▸ **REQUIREMENT**: Your output should be the entries below, exact in every detail.

▸ **TASK DATA**:
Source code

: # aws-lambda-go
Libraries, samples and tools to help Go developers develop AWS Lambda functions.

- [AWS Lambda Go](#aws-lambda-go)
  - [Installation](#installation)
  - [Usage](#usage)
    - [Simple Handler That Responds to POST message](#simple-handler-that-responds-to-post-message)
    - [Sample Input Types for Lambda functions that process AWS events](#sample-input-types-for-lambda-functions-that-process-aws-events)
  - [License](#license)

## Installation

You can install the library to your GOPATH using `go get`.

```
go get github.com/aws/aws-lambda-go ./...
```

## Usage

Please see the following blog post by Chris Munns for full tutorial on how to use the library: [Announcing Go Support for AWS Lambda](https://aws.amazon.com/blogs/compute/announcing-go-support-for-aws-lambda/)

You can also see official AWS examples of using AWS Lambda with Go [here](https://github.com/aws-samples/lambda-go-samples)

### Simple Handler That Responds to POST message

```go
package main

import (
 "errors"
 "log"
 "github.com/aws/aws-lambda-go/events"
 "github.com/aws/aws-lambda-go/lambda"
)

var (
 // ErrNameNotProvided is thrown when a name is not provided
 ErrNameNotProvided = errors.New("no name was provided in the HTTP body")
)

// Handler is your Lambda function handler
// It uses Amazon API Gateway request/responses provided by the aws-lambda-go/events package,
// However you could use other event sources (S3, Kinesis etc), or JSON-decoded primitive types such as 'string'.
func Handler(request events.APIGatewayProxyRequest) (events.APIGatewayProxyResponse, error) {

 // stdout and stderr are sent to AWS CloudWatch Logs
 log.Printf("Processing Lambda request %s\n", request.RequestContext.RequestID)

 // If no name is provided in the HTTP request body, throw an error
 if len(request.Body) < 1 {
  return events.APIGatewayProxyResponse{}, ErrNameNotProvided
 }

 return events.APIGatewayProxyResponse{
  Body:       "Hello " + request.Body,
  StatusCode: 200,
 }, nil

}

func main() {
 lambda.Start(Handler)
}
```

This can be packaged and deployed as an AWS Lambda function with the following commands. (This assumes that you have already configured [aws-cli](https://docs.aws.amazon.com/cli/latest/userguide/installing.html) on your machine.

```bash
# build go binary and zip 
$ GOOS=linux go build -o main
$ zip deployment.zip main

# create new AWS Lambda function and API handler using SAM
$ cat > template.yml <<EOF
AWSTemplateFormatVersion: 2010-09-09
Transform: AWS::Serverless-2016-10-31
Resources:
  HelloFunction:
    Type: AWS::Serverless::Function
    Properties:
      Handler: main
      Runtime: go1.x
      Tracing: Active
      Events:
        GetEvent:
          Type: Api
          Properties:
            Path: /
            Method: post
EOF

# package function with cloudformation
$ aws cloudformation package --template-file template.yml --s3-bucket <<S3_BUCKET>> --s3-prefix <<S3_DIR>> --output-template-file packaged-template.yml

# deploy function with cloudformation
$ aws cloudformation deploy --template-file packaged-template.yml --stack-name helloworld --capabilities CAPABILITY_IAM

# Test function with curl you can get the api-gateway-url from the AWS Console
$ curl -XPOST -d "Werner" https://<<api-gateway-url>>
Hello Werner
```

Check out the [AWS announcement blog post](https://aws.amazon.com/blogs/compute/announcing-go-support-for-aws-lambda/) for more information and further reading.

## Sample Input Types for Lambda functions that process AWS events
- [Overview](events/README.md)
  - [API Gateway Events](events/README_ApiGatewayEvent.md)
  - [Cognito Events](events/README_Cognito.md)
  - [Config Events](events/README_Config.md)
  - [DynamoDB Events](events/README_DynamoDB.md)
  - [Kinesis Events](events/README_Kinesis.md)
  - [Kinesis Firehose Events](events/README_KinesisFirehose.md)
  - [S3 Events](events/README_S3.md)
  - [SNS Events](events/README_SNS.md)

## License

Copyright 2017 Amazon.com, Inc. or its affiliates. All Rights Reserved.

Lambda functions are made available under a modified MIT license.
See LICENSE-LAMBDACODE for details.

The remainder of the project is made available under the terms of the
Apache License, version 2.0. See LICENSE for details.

▸ **RESULT FOR THIS EXERCISE**:
Source code

: # aws-lambda-go
Libraries, samples and tools to help Go developers develop AWS Lambda functions.

- [AWS Lambda Go](#aws-lambda-go)
  - [Installation](#installation)
  - [Usage](#usage)
    - [Simple Handler That Responds to POST message](#simple-handler-that-responds-to-post-message)
    - [Sample Input Types for Lambda functions that process AWS events](#sample-input-types-for-lambda-functions-that-process-aws-events)
  - [License](#license)

## Installation

You can install the library to your GOPATH using `go get`.

```
go get github.com/aws/aws-lambda-go ./...
```

## Usage

Please see the following blog post by Chris Munns for full tutorial on how to use the library: [Announcing Go Support for AWS Lambda](https://aws.amazon.com/blogs/compute/announcing-go-support-for-aws-lambda/)

You can also see official AWS examples of using AWS Lambda with Go [here](https://github.com/aws-samples/lambda-go-samples)

### Simple Handler That Responds to POST message

```go
package main

import (
 "errors"
 "log"
 "github.com/aws/aws-lambda-go/events"
 "github.com/aws/aws-lambda-go/lambda"
)

var (
 // ErrNameNotProvided is thrown when a name is not provided
 ErrNameNotProvided = errors.New("no name was provided in the HTTP body")
)

// Handler is your Lambda function handler
// It uses Amazon API Gateway request/responses provided by the aws-lambda-go/events package,
// However you could use other event sources (S3, Kinesis etc), or JSON-decoded primitive types such as 'string'.
func Handler(request events.APIGatewayProxyRequest) (events.APIGatewayProxyResponse, error) {

 // stdout and stderr are sent to AWS CloudWatch Logs
 log.Printf("Processing Lambda request %s\n", request.RequestContext.RequestID)

 // If no name is provided in the HTTP request body, throw an error
 if len(request.Body) < 1 {
  return events.APIGatewayProxyResponse{}, ErrNameNotProvided
 }

 return events.APIGatewayProxyResponse{
  Body:       "Hello " + request.Body,
  StatusCode: 200,
 }, nil

}

func main() {
 lambda.Start(Handler)
}
```

This can be packaged and deployed as an AWS Lambda function with the following commands. (This assumes that you have already configured [aws-cli](https://docs.aws.amazon.com/cli/latest/userguide/installing.html) on your machine.

```bash
# build go binary and zip 
$ GOOS=linux go build -o main
$ zip deployment.zip main

# create new AWS Lambda function and API handler using SAM
$ cat > template.yml <<EOF
AWSTemplateFormatVersion: 2010-09-09
Transform: AWS::Serverless-2016-10-31
Resources:
  HelloFunction:
    Type: AWS::Serverless::Function
    Properties:
      Handler: main
      Runtime: go1.x
      Tracing: Active
      Events:
        GetEvent:
          Type: Api
          Properties:
            Path: /
            Method: post
EOF

# package function with cloudformation
$ aws cloudformation package --template-file template.yml --s3-bucket <<S3_BUCKET>> --s3-prefix <<S3_DIR>> --output-template-file packaged-template.yml

# deploy function with cloudformation
$ aws cloudformation deploy --template-file packaged-template.yml --stack-name helloworld --capabilities CAPABILITY_IAM

# Test function with curl you can get the api-gateway-url from the AWS Console
$ curl -XPOST -d "Werner" https://<<api-gateway-url>>
Hello Werner
```

Check out the [AWS announcement blog post](https://aws.amazon.com/blogs/compute/announcing-go-support-for-aws-lambda/) for more information and further reading.

## Sample Input Types for Lambda functions that process AWS events
- [Overview](events/README.md)
  - [API Gateway Events](events/README_ApiGatewayEvent.md)
  - [Cognito Events](events/README_Cognito.md)
  - [Config Events](events/README_Config.md)
  - [DynamoDB Events](events/README_DynamoDB.md)
  - [Kinesis Events](events/README_Kinesis.md)
  - [Kinesis Firehose Events](events/README_KinesisFirehose.md)
  - [S3 Events](events/README_S3.md)
  - [SNS Events](events/README_SNS.md)

## License

Copyright 2017 Amazon.com, Inc. or its affiliates. All Rights Reserved.

Lambda functions are made available under a modified MIT license.
See LICENSE-LAMBDACODE for details.

The remainder of the project is made available under the terms of the
Apache License, version 2.0. See LICENSE for details.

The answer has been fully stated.